The greenhouse industry and the mayor of Leamington are applauding the federal government's plan to extend work permits to family members of temporary foreign workers in the agriculture sector.
"We're still not really aware of how the intricacies of it would pan out, but on the surface it seems to be a good idea," said Joe Sbrocchi, general manager and executive director of Ontario Greenhouse Vegetable Growers.
Sbrocchi says they have to work out details such as how to house the family members, and he doesn't know how many of the greenhouse growers would want to hire family teams. He says more consultation is needed with the federal government to work out issues.
Consultation is what the federal government is proposing.
Earlier this month, Immigration Minister Sean Fraser announced that the federal government would begin extending open work permits to family members of temporary foreign workers in a temporary two-year measure.
The program would roll out in three stages, the first expected to begin early in the new year with spouses and children in the high-wage stream of the Temporary Foreign Worker Program or the International Mobility Program being able to apply for an open work permit.
"Consultation with agricultural partners and stakeholders to assess operational feasibility for expanding the measure to family members of agricultural workers" would happen in Phase 3 of the program, according to a news release from Immigration, Refugees and Citizenship Canada.
"Everywhere I go, employers across the country continue to identify a lack of workers as their biggest obstacle," said Immigration Minister Sean Fraser in the news release from Dec. 2.
Fraser said the program would fill labour gaps by expanding work permits to family members of all skill levels.

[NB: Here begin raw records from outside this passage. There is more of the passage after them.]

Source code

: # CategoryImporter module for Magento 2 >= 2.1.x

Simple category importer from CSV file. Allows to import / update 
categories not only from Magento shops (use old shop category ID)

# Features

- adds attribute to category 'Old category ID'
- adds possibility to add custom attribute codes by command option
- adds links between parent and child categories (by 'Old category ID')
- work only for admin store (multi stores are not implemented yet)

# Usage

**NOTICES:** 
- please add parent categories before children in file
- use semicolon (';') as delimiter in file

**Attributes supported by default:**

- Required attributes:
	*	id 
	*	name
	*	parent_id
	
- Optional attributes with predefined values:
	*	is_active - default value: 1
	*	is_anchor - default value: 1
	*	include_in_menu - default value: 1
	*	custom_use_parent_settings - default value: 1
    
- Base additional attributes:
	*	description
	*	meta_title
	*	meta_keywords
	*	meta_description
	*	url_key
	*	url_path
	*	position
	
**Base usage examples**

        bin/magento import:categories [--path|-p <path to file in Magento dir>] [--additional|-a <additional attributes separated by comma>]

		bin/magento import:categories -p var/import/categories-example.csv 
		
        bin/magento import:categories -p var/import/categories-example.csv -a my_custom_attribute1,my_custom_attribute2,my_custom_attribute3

He estimates the family members of over 200,000 foreign workers would be able to work in Canada.
Leamington Mayor Hilda MacDonald also thinks the scheme is a good idea.
"It's an opportunity for people to improve their way of living. There are jobs here. We certainly need the jobs to be filled," said MacDonald, adding they are in the process of developing education programs so people can go from entry level jobs to higher level jobs.
"I don't see a down side to this at all," said MacDonald.
Chris Ramsaroop, a spokesperson for the advocacy group Justice for Migrant Workers, wants to see protections and pathways to citizenship or landed immigrant status for the workers.
"First and foremost, workers should be coming to Canada with permanent status and families should not be separated so that people have the ability to work," said Ramsaroop.